Congratulations on the birth of Aiden!!!

He'll be home before you know it!!!!!!:happydance:


----------



## Dona

Congratulations hun! xx:cloud9::cloud9:


----------



## Louise N

Have only just seen this, I think you were due around same time as me!

Congrats on your little boy and really pleased to hear he's doing well :flower:


----------



## quail

ive been following your thread im so pleased to hear he is doing well,i will keep my fxd for him to be stronger soon.congrats.xxx


----------



## seekingbaby#1

Thanks everyone I forgot to add he was 14.5 inches at birth and actually was on cpap for about 5 hours after birth. Then he was completly on room air until yesterday :( he began having the A's and B's so they put him on oxygen (nasal cannula) (sp). He also hasn't gained any weight yet. He's currently on 21cc of breastmilk every 4 hours. He lost 10grams lastnight, and the nurses say they aren't worried about it. I can't wait until he starts gaining weight. The doctors mentioned to me that if they aren't happy with his progress, they would add fortifier to his milk. Does anyone have any experiances with milk fortifier?? I'm scared it would be too strong for my baby. I'm terrified of NEC, I've been reading so much about it online. That's why I only want him on breastmilk. The nicu is very overwhelming, I kangaroo him almost everyday. I cry daily because I feel like there's nothing I can do for him. I feel guilty for him having to be born early. When did your preemies start gaining weight?


----------



## Dona

Please please please don't blame yourself. There was nothing you could have done to prevent this. You have a little bundle of joy waiting to come home, he just needs a little extra help to get there.
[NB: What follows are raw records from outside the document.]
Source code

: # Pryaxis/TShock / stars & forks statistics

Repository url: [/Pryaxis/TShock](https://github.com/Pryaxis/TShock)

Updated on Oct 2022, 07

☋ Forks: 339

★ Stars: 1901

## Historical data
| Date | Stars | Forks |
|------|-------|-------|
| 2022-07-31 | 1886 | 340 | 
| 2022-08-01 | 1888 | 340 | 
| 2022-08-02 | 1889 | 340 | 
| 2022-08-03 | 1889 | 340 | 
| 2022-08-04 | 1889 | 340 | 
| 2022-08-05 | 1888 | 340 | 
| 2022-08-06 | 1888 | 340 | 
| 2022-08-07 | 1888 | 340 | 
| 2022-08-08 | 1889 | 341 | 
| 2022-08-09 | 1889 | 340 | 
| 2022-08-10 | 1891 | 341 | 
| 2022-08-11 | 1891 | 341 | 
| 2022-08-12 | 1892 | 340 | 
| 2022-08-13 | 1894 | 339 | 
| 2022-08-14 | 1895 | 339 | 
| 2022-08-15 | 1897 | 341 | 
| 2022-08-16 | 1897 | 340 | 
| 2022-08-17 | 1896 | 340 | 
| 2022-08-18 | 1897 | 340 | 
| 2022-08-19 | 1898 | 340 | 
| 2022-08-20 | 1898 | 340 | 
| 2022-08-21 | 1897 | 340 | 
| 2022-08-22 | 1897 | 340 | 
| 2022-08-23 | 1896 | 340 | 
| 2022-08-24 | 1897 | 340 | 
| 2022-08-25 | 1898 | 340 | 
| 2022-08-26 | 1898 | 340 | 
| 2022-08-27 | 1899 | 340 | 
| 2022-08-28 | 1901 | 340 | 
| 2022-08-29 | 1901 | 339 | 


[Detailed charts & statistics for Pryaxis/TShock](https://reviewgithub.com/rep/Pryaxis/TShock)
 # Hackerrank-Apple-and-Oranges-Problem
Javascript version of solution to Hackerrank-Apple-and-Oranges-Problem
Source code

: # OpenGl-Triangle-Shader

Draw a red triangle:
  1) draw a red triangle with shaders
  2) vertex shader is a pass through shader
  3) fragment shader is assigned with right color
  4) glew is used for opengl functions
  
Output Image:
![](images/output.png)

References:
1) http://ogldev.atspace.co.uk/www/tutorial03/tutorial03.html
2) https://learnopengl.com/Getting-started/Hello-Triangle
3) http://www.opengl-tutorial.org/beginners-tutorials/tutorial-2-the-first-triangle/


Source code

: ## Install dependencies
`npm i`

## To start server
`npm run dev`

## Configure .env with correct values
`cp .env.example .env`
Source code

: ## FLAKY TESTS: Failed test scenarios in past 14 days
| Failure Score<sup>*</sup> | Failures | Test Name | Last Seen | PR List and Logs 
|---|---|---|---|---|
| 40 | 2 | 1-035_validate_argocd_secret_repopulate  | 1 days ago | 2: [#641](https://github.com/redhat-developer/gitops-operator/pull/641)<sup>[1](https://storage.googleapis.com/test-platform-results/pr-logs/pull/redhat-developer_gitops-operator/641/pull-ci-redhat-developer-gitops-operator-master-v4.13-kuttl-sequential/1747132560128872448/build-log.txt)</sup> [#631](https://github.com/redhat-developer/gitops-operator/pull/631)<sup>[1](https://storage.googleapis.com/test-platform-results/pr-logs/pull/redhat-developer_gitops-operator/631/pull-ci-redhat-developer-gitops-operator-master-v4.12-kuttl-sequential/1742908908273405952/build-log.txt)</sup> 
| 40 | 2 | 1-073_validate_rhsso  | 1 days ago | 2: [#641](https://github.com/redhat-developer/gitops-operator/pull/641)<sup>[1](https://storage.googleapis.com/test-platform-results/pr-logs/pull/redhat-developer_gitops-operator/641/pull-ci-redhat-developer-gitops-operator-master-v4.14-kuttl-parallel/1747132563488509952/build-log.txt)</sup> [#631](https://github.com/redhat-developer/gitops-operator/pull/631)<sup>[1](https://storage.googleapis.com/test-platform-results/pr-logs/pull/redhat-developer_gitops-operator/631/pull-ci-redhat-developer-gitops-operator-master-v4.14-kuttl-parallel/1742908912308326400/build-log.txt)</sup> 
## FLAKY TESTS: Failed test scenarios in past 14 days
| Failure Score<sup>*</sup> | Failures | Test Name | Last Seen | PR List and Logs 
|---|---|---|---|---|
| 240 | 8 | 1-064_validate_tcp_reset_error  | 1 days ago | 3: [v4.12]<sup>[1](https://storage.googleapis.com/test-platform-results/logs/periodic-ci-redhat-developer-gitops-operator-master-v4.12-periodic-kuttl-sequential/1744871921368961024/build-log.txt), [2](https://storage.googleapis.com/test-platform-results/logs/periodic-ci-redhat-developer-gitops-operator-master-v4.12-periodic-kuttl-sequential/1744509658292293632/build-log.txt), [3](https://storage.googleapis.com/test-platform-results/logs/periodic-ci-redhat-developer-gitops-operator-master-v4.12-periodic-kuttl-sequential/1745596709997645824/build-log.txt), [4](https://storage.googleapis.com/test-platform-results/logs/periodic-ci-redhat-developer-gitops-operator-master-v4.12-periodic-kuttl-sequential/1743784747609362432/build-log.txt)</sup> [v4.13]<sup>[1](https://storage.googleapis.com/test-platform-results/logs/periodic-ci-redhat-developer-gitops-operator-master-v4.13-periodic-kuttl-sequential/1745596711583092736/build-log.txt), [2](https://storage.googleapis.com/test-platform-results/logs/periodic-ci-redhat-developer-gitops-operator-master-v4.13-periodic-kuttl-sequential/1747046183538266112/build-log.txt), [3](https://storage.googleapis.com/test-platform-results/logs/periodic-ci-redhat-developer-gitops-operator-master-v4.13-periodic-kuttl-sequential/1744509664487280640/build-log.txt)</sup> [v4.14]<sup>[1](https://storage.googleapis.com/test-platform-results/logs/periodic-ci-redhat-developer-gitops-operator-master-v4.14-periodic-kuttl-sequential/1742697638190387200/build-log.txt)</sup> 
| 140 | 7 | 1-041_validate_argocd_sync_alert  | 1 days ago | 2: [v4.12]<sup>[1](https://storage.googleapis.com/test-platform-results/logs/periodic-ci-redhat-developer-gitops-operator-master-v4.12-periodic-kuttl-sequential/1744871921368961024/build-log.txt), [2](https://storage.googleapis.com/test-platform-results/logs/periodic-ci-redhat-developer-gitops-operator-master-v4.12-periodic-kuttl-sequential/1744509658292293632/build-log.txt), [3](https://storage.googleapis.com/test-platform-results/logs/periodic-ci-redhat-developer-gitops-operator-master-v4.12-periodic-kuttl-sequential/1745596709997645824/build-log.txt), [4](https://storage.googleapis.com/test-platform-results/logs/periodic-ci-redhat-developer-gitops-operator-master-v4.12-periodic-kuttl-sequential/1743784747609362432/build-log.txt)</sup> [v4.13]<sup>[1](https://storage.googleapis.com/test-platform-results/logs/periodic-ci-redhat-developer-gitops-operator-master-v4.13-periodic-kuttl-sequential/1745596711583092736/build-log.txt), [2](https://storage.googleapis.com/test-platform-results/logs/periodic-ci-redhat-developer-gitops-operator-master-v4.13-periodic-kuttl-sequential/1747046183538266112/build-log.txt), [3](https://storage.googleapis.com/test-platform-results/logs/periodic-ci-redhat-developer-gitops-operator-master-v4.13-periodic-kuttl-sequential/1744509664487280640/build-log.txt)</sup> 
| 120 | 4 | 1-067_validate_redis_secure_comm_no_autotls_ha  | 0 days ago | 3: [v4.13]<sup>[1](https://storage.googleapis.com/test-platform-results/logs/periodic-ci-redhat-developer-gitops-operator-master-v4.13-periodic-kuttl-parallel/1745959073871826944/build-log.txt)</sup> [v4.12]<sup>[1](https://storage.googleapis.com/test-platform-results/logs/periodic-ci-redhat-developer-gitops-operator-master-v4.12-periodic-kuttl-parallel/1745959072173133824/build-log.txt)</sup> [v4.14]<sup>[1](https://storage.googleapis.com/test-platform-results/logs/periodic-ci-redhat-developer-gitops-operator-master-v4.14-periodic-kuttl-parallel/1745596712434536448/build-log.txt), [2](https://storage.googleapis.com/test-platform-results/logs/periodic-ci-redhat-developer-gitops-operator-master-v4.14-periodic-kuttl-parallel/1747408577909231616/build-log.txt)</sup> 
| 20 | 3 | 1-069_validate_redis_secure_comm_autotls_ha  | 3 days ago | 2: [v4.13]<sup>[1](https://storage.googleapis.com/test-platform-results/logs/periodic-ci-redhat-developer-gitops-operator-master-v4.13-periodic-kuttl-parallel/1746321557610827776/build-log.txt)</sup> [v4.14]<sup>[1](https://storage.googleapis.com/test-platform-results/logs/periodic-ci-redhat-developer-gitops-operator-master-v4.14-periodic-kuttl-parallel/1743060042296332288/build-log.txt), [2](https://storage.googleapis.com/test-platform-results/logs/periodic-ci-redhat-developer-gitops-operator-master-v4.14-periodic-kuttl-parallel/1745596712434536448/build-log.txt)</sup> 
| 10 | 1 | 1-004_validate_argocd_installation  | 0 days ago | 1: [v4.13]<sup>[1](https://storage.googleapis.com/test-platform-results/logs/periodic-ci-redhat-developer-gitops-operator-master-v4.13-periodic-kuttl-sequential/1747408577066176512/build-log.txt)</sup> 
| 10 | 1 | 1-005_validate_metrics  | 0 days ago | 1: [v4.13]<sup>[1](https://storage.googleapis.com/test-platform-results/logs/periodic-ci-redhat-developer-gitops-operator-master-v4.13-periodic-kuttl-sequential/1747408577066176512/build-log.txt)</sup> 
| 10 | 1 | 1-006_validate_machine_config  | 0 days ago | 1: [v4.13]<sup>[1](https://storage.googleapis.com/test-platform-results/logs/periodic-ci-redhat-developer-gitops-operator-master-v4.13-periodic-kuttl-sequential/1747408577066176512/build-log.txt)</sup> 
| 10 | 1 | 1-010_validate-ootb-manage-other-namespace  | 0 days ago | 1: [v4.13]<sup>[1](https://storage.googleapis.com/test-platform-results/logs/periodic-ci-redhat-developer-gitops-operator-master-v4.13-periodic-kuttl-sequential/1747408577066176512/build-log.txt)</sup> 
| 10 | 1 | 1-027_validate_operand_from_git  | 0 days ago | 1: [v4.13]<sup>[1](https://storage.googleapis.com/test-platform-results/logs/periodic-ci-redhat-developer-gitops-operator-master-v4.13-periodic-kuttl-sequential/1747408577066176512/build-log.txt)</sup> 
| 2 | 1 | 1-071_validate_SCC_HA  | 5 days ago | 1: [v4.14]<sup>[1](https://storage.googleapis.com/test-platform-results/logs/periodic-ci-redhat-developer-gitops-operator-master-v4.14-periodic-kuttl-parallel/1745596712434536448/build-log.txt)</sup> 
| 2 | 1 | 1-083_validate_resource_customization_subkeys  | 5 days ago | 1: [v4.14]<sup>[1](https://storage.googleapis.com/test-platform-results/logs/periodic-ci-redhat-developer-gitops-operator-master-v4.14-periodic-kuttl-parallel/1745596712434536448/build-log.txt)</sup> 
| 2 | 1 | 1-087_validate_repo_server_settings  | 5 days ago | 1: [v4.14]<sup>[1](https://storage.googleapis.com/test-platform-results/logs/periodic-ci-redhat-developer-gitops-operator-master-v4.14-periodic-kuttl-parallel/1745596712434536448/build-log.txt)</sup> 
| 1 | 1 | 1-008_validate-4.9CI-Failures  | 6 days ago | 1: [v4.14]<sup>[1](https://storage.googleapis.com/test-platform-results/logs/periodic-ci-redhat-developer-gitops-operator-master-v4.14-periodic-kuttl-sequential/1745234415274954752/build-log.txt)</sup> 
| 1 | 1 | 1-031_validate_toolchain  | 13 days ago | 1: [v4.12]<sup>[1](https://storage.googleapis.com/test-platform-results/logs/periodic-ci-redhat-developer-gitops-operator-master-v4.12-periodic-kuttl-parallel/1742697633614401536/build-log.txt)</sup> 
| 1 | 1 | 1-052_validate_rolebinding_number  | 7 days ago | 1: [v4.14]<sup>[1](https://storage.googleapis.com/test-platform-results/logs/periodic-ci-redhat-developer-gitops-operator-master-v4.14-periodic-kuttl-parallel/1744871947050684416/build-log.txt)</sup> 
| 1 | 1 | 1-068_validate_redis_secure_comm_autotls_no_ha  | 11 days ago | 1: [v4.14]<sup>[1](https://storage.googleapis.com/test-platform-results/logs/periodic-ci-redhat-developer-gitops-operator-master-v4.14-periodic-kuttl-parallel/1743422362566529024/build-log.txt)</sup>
Your his Mummy and he needs you to be strong. Aiden sounds just like my Archie. He was born at 27 weeks and came out all singing and dancing needing nothing to help him breath. He too after a couple of weeks needed o2 but also CPAP. This seams to happen a lot of the time. They just get knackered as their lungs are so tiny. He will get strong over time and hopefully kick the o2 habit. Archie took about 3-4 weeks to put on weight. He went on 50-50 EBM and formula and that seamed to work. Never heard of a fortifier hun - speak to the Dr as they will explain everything to you. Your doing the right thing by giving Aiden Kangaroo care. Archie wasn't really stable enough to get this all the time until he was in HDU. So well done and keep it up as it is the best thing for them. 

Post some pictures of your little boy as we are all really looking forward to seeing him. 

Sending strength Hugs your way :hugs::hugs:

Dona and Archie xx


----------



## seekingbaby#1

this is my baby boy, he is 3 days old in this pic
 



Attached Files:







SDC10474.jpg
File size: 22.3 KB
Views: 46


----------



## seekingbaby#1

here is another pic.
 



Attached Files:







SDC10478.jpg
File size: 37.7 KB
Views: 43


----------



## grumpymoo

He is gorgeous and amazing, and you are doing a fab job! He will no doubt all of a sudden come along in leaps and bounds.

you are doing all you can, kangaroo care and breast milk, a truly good start and more than I could manage.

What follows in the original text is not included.